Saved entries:
________________________________________

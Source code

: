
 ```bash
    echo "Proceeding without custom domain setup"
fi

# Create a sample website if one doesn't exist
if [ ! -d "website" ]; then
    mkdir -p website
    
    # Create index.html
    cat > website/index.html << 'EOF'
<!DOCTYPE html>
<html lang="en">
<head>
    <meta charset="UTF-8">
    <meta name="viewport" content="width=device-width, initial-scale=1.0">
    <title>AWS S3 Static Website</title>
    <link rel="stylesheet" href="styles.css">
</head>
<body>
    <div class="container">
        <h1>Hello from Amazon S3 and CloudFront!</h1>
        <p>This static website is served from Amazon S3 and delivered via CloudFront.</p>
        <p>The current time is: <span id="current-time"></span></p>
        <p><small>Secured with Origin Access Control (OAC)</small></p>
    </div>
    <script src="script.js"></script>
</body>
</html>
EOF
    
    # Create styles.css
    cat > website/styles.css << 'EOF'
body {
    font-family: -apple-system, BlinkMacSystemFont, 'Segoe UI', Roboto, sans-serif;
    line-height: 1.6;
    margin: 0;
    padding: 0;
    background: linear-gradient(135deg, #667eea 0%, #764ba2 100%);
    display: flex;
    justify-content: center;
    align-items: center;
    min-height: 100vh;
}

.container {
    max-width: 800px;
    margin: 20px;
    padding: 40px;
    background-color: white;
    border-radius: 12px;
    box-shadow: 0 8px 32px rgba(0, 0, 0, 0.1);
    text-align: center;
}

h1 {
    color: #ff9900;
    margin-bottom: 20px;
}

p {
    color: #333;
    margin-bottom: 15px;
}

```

________________________________________

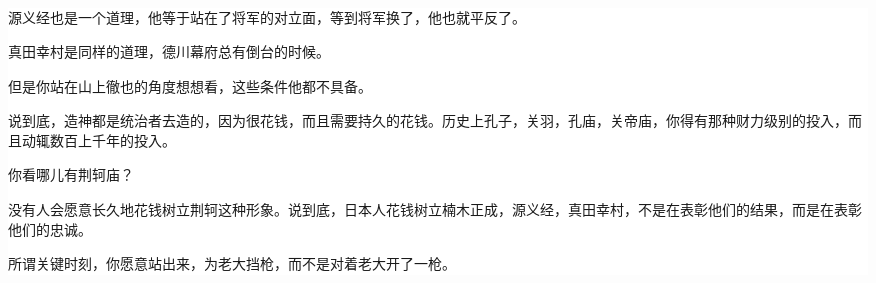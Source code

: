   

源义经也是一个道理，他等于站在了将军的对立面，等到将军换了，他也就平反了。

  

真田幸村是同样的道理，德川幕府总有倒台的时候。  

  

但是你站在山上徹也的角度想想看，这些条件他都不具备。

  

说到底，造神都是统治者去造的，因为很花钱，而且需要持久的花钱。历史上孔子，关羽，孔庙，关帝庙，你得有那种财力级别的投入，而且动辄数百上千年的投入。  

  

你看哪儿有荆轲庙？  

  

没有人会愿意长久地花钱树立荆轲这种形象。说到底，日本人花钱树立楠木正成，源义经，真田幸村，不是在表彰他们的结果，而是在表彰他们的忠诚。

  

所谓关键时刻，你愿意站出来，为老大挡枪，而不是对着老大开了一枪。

________________________________________

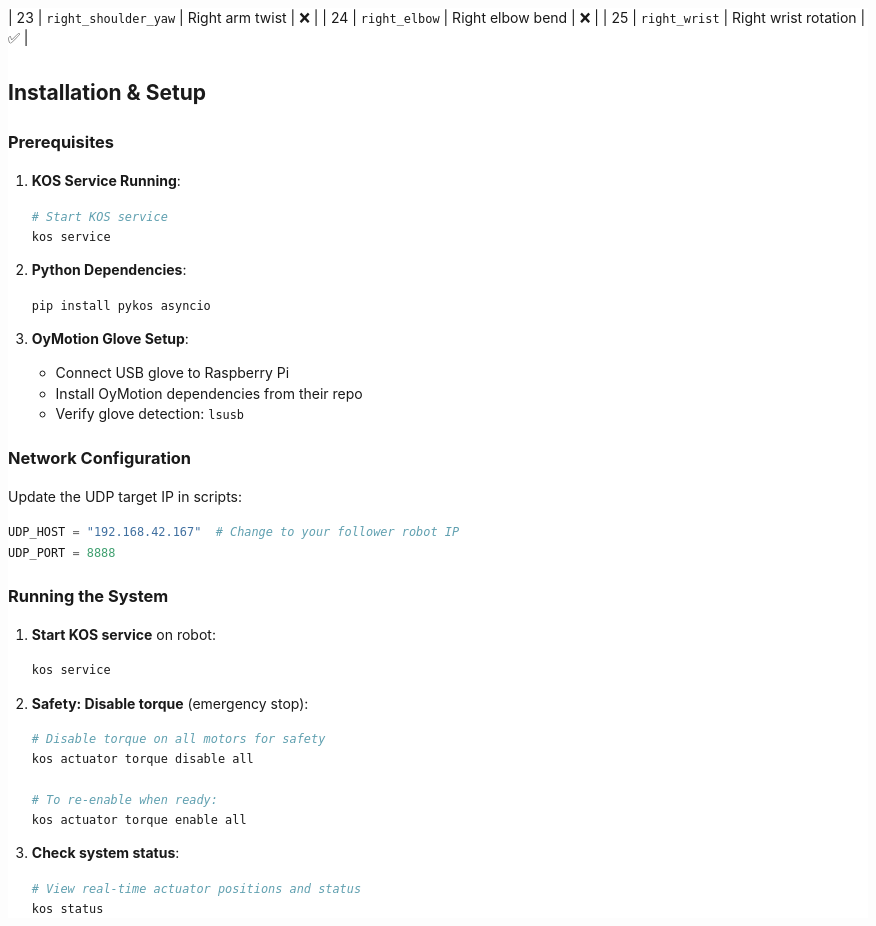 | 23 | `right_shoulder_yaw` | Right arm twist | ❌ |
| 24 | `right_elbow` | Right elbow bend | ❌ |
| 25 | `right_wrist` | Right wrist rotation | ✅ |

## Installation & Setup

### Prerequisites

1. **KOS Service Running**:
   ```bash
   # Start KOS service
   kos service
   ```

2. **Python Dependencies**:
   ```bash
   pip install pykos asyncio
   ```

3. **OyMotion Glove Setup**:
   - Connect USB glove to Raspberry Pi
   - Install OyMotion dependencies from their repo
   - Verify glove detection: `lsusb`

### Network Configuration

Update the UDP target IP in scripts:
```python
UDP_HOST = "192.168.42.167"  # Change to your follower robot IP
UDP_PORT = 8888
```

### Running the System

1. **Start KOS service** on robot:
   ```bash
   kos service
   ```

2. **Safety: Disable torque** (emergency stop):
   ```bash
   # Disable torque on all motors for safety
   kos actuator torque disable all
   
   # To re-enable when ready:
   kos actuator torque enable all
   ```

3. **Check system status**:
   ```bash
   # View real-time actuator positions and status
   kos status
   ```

________________________________________

Every line above that has the string "bottom" needs to be copied.

    margin-bottom: 20px;
    margin-bottom: 15px;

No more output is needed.